* **Problem requirements**: Could you repeat word for word only the lines from the one containing "<p align=left display=inline>" to the last line of the data below?
● ● ● ●
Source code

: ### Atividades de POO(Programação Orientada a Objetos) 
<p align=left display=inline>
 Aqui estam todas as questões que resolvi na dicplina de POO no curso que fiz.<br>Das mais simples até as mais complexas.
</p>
● ● ● ●
* **Solution for this exercise**:
<p align=left display=inline>
 Aqui estam todas as questões que resolvi na dicplina de POO no curso que fiz.<br>Das mais simples até as mais complexas.
</p>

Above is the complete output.